◆ **WHAT TO WORK ON**
Find how many lines in the data below include the word "seconds", then write only that number.

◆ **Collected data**

= = = = =

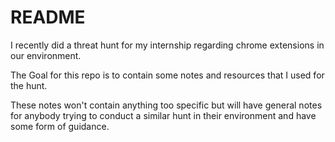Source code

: # README
I recently did a threat hunt for my internship regarding chrome extensions in our environment.

The Goal for this repo is to contain some notes and resources that I used for the hunt.

These notes won't contain anything too specific but will have general notes for anybody trying to conduct a similar hunt in their environment and have some form of guidance.
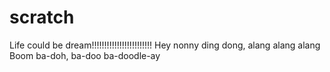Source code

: # scratch
Life could be dream!!!!!!!!!!!!!!!!!!!!!!!!
Hey nonny ding dong, alang alang alang
Boom ba-doh, ba-doo ba-doodle-ay
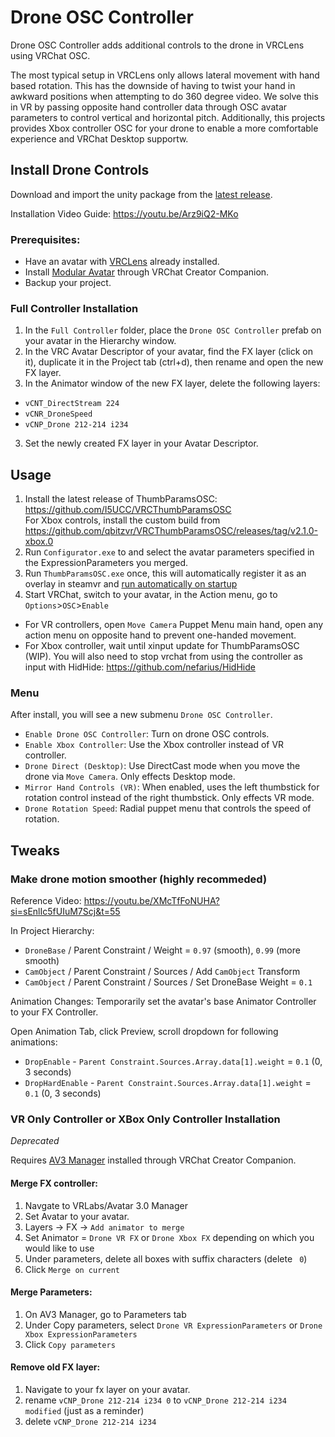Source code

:# Drone OSC Controller
Drone OSC Controller adds additional controls to the drone in VRCLens using VRChat OSC.

The most typical setup in VRCLens only allows lateral movement with hand based rotation.
This has the downside of having to twist your hand in awkward positions when attempting to do 360 degree video.
We solve this in VR by passing opposite hand controller data through OSC avatar parameters to control vertical and horizontal pitch.
Additionally, this projects provides Xbox controller OSC for your drone to enable a more comfortable experience and VRChat Desktop supportw.

## Install Drone Controls

Download and import the unity package from the [latest release](https://github.com/qbitzvr/Drone-OSC-Controller/releases/latest).

Installation Video Guide: https://youtu.be/Arz9iQ2-MKo

### Prerequisites:
- Have an avatar with [VRCLens](https://hirabiki.gumroad.com/l/rpnel) already installed.
- Install [Modular Avatar](https://modular-avatar.nadena.dev/) through VRChat Creator Companion.
- Backup your project.

### Full Controller Installation
1. In the `Full Controller` folder, place the `Drone OSC Controller` prefab on your avatar in the Hierarchy window.
2. In the VRC Avatar Descriptor of your avatar, find the FX layer (click on it), duplicate it in the Project tab (ctrl+d), then rename and open the new FX layer.
2. In the Animator window of the new FX layer, delete the following layers:
- `vCNT_DirectStream 224`
- `vCNR_DroneSpeed`
- `vCNP_Drone 212-214 i234`
3. Set the newly created FX layer in your Avatar Descriptor.

## Usage
1. Install the latest release of ThumbParamsOSC: https://github.com/I5UCC/VRCThumbParamsOSC  
For Xbox controls, install the custom build from https://github.com/qbitzvr/VRCThumbParamsOSC/releases/tag/v2.1.0-xbox.0
2. Run `Configurator.exe` to and select the avatar parameters specified in the ExpressionParameters you merged.
3. Run `ThumbParamsOSC.exe` once, this will automatically register it as an overlay in steamvr and [run automatically on startup](https://github.com/I5UCC/VRCThumbParamsOSC#automatic-launch-with-steamvr) 
4. Start VRChat, switch to your avatar, in the Action menu, go to `Options`>`OSC`>`Enable` 

- For VR controllers, open `Move Camera` Puppet Menu main hand, open any action menu on opposite hand to prevent one-handed movement.
- For Xbox controller, wait until xinput update for ThumbParamsOSC (WIP). You will also need to stop vrchat from using the controller as input with HidHide: https://github.com/nefarius/HidHide

### Menu
After install, you will see a new submenu `Drone OSC Controller`.
- `Enable Drone OSC Controller`: Turn on drone OSC controls.
- `Enable Xbox Controller`: Use the Xbox controller instead of VR controller.
- `Drone Direct (Desktop)`: Use DirectCast mode when you move the drone via `Move Camera`. Only effects Desktop mode.
- `Mirror Hand Controls (VR)`: When enabled, uses the left thumbstick for rotation control instead of the right thumbstick. Only effects VR mode.
- `Drone Rotation Speed`: Radial puppet menu that controls the speed of rotation.

## Tweaks
### Make drone motion smoother (highly recommeded)
Reference Video: https://youtu.be/XMcTfFoNUHA?si=sEnlIc5fUIuM7Scj&t=55

In Project Hierarchy:
- `DroneBase` / Parent Constraint / Weight = `0.97` (smooth), `0.99` (more smooth)
- `CamObject` / Parent Constraint / Sources / Add `CamObject` Transform
- `CamObject` / Parent Constraint / Sources / Set DroneBase Weight = `0.1`

Animation Changes:
Temporarily set the avatar's base Animator Controller to your FX Controller.

Open Animation Tab, click Preview, scroll dropdown for following animations:
- `DropEnable` - `Parent Constraint.Sources.Array.data[1].weight` = `0.1` (0, 3 seconds)
- `DropHardEnable` - `Parent Constraint.Sources.Array.data[1].weight` = `0.1` (0, 3 seconds)

### VR Only Controller or XBox Only Controller Installation
*Deprecated*

Requires [AV3 Manager](https://github.com/VRLabs/Avatars-3.0-Manager) installed through VRChat Creator Companion.

#### Merge FX controller:
1. Navgate to VRLabs/Avatar 3.0 Manager
2. Set Avatar to your avatar.
3. Layers -> FX -> `Add animator to merge`
4. Set Animator = `Drone VR FX` or `Drone Xbox FX` depending on which you would like to use
5. Under parameters, delete all boxes with suffix characters (delete ` 0`)
6. Click `Merge on current`

#### Merge Parameters:
1. On AV3 Manager, go to Parameters tab
2. Under Copy parameters, select `Drone VR ExpressionParameters` or `Drone Xbox ExpressionParameters`
3. Click `Copy parameters`

#### Remove old FX layer:
1. Navigate to your fx layer on your avatar.
2. rename `vCNP_Drone 212-214 i234 0` to `vCNP_Drone 212-214 i234 modified` (just as a reminder)
3. delete `vCNP_Drone 212-214 i234`
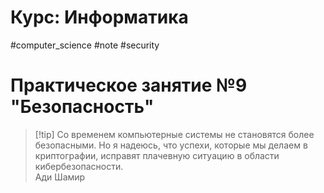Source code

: # Курс: Информатика
#computer_science #note #security
# Практическое занятие №9 "Безопасность"
>[!tip] Со временем компьютерные системы не становятся более безопасными. Но я надеюсь, что успехи, которые мы делаем в криптографии, исправят плачевную ситуацию в области кибербезопасности.											 <br>Ади Шамир<br>

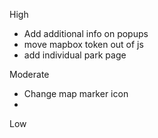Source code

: High
- Add additional info on popups
- move mapbox token out of js
- add individual park page

Moderate
- Change map marker icon
-

Low
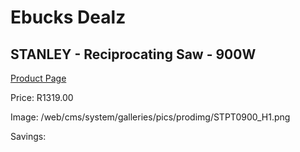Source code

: 
# Ebucks Dealz
## STANLEY - Reciprocating Saw - 900W
[Product Page](https://www.ebucks.com/web/shop/productSelected.do?prodId=1070058723&catId=1158501552)

Price: R1319.00

Image: /web/cms/system/galleries/pics/prodimg/STPT0900_H1.png

Savings: 


	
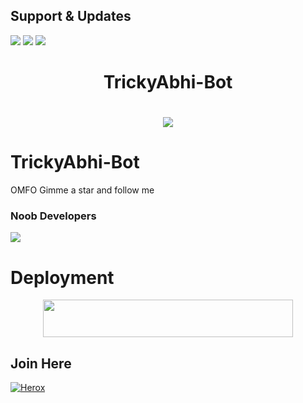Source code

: ## Support & Updates 
<a href="https://t.me/study_buddies_rai"><img src="https://img.shields.io/badge/Join-Group%20Support-blue.svg?style=for-the-badge&logo=Telegram"></a> <a href="https://t.me/Techno_Trickop"><img src="https://img.shields.io/badge/Join-Updates%20Channel-blue.svg?style=for-the-badge&logo=Telegram"></a>
<a href="https://youtube.com/c/TrickyAbhi"><img src="https://img.shields.io/badge/Subscribe%20Channel-red.svg?style=for-the-badge&logo=Youtube"></a>
  

<h1 align="center"><b>TrickyAbhi-Bot</b></h1>

# <p align="center"><a href="https://github.com/SJMxADITI/TrickyAbhi-Bot"><img src="https://github-readme-stats.vercel.app/api/pin?username=Sjmxaditi&show_icons=true&theme=dracula&hide_border=true&repo=TrickyAbhi-Bot"></a></p>
<p align="center">
    
    
# TrickyAbhi-Bot
OMFO Gimme a star and follow me
    
    
### Noob Developers 
  <a href="https:t.me/study_buddies_rai"><img src="https://img.shields.io/badge/Piro%20 Abhishek-Green.svg?style=for-the-badge&logo=Python"></a>
    
    
    
# Deployment
    
<p align="center"><a href="https://heroku.com/deploy?template=https://github.com/SJMxADITI/TrickyAbhi-Bot"> <img src="https://img.shields.io/badge/Deploy%20To%20Heroku-purple?style=for-the-badge&logo=heroku" width="400" height="60"/></a></p>

## Join Here 
[![Herox](https://telegra.ph/file/b9f38530315136d4bbe7c.jpg)](https://telegram.me/aboutez)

= = = = =

◆ **RESPONSE TO THE TASK**
2